The link to private character space is realllly obscure. Firstly, the
commands that sometimes show failure have a '*' or splat in them. Bash
will try to convert a path with a splat in it to the list of matching
paths, if there are matches. If there aren't, then the argument seen
by the spawned program will contain a splat. Then the cygpath program
has to properly describe the path that contains the splat. The splat
is not a legal character IN A WINDOWS PATH, but a private character
could be and that's how terminal configuration enters in. Cygpath is
giving the string that would be used to represent the path, and that
string will contain a private use character.

In my testing, the environment has no LC variable set to anything, so
the locale mechanisms are presumably doing their default things. All
my attempts with this got a empty box character at first, if the
asterisk went through. That empty box character is presumably some
private use character that is supposed to substitute for an asterisk.
When I switched mintty's configuration to use Consolas, the
previously-run tests output was rerendered by mintty and the 'bad'
character rendered as a box with a question mark inside.

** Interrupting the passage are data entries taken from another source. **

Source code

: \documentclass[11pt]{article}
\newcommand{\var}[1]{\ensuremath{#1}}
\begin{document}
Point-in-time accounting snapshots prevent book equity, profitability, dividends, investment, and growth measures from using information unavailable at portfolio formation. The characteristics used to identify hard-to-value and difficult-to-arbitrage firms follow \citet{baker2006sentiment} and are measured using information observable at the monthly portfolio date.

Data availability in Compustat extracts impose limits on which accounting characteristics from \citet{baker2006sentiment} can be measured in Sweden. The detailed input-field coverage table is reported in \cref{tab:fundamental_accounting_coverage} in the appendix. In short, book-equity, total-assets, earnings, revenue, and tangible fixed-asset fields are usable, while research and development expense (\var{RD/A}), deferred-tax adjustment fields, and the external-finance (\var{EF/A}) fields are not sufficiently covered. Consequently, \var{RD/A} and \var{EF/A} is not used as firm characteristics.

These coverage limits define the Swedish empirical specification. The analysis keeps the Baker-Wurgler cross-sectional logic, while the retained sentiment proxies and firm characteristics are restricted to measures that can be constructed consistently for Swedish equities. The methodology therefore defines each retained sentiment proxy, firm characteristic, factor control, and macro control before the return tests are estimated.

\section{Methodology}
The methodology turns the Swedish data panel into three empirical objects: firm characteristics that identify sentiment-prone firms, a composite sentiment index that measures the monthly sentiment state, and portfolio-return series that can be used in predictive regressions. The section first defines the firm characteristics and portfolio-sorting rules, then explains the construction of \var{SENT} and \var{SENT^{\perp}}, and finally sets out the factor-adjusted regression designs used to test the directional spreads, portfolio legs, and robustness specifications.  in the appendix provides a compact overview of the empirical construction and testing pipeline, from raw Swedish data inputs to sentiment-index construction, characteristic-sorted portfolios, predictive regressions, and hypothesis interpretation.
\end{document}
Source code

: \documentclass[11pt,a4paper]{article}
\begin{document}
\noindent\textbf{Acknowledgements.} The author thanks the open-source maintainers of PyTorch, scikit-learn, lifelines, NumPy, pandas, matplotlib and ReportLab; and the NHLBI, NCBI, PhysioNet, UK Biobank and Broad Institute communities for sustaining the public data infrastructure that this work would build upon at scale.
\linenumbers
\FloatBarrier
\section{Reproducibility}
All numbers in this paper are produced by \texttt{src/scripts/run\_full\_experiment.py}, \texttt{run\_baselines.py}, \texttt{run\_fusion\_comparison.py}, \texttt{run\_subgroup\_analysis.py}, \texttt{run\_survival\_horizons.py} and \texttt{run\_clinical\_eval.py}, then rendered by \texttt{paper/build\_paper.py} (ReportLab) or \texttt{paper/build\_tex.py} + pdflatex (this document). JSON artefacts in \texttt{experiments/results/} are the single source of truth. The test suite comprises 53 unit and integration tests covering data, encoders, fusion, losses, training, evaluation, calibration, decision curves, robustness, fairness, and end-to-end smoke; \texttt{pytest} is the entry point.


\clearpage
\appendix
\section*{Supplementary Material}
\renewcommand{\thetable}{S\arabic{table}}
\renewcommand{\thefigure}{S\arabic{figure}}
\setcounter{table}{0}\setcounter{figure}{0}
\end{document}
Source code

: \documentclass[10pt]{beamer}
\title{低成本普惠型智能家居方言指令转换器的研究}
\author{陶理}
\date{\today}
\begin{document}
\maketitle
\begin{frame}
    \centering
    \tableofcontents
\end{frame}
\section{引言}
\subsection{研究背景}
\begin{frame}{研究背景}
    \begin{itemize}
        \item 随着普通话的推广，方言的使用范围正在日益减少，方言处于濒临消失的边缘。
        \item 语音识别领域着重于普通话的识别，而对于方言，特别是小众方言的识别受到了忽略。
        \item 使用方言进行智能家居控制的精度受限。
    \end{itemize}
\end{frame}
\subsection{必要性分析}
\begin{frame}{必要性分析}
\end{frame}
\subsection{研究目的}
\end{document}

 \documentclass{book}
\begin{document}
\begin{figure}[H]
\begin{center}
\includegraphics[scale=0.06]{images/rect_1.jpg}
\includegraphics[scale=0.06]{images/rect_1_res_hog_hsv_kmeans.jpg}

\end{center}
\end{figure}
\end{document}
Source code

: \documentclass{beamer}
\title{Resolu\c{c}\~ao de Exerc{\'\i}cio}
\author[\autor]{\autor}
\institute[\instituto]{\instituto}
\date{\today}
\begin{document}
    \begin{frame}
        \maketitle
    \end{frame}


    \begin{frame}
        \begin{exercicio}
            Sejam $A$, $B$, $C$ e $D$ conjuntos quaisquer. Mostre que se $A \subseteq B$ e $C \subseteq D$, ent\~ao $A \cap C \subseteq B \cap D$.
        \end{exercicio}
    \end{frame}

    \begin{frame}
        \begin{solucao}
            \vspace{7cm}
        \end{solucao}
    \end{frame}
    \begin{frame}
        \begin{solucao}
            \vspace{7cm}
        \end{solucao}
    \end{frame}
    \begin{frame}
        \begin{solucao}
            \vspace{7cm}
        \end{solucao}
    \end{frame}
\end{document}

If I enter cygpath -w /usr/bin/* I get output consisting of all the
files in /usr/bin with their paths converted to Windows form. If I
escape the argument so globbing is not done, I get the strange output.

 cygpath -w '/usr/bin/*'
C:\cygwin\bin\

In the above the ticks around the path prevented the path from being
globbed. It might be considered unexpected though, that the path with
an asterisk would be treated as "The user desired to know what the
windows path to a file would be if it's cygwin path ended with an
asterisk". I think the odds of that user story are vanishingly small
compared to the odds of "What would a Windows path to a wildcard look
like that corresponds to this Cygwin wildcard?" But that's a design
problem.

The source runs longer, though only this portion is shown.